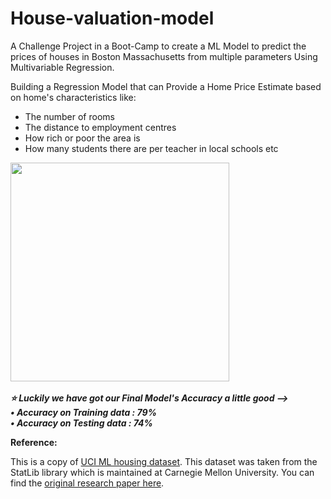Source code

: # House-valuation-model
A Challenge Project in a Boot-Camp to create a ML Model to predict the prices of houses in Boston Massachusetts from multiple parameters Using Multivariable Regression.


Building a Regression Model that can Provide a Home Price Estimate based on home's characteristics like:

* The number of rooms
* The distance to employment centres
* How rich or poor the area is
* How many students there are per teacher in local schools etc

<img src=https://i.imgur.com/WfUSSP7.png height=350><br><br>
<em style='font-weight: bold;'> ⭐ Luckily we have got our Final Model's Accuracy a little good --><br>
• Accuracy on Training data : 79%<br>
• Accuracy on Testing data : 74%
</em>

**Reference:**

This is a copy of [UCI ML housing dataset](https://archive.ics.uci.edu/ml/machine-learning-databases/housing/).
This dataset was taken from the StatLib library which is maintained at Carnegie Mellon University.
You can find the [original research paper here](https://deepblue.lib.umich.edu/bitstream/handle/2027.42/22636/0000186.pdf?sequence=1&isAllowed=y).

---

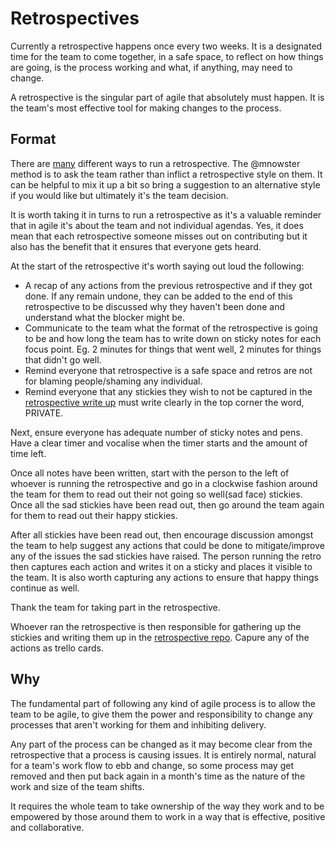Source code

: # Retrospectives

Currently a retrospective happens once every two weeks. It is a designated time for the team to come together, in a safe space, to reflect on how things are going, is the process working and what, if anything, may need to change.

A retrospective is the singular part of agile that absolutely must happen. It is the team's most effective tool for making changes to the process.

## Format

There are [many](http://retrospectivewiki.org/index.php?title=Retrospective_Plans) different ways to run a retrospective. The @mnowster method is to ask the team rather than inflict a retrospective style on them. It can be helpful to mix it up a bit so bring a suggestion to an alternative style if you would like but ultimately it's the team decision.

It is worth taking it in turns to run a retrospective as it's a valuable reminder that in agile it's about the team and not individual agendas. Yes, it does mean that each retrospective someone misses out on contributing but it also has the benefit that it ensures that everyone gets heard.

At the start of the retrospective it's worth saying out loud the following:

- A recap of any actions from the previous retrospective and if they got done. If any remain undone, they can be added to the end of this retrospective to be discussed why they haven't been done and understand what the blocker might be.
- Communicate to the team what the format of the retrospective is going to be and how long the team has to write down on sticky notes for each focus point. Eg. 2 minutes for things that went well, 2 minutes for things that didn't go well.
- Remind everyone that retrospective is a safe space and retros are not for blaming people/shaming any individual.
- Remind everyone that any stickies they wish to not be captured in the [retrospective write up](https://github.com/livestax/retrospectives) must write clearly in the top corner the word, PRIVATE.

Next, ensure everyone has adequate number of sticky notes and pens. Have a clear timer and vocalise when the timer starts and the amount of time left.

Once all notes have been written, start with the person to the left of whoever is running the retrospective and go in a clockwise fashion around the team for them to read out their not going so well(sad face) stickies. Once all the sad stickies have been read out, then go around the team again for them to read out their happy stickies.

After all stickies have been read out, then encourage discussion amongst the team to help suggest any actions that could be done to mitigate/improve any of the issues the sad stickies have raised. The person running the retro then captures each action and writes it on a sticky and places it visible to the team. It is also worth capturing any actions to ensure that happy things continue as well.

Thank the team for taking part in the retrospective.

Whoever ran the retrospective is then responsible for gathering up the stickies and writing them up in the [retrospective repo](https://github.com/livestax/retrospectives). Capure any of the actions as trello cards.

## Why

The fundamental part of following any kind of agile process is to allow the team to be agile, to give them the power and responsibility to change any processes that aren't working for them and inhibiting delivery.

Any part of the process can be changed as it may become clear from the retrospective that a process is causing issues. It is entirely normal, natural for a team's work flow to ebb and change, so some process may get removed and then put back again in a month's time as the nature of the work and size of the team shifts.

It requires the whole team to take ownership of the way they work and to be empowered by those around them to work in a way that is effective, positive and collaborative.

◆ **ASSIGNMENT**:
Above are the records. Identify each line that contains the word "dataset".

◆ **SOLUTION**:
This is a copy of [UCI ML housing dataset](https://archive.ics.uci.edu/ml/machine-learning-databases/housing/).
This dataset was taken from the StatLib library which is maintained at Carnegie Mellon University.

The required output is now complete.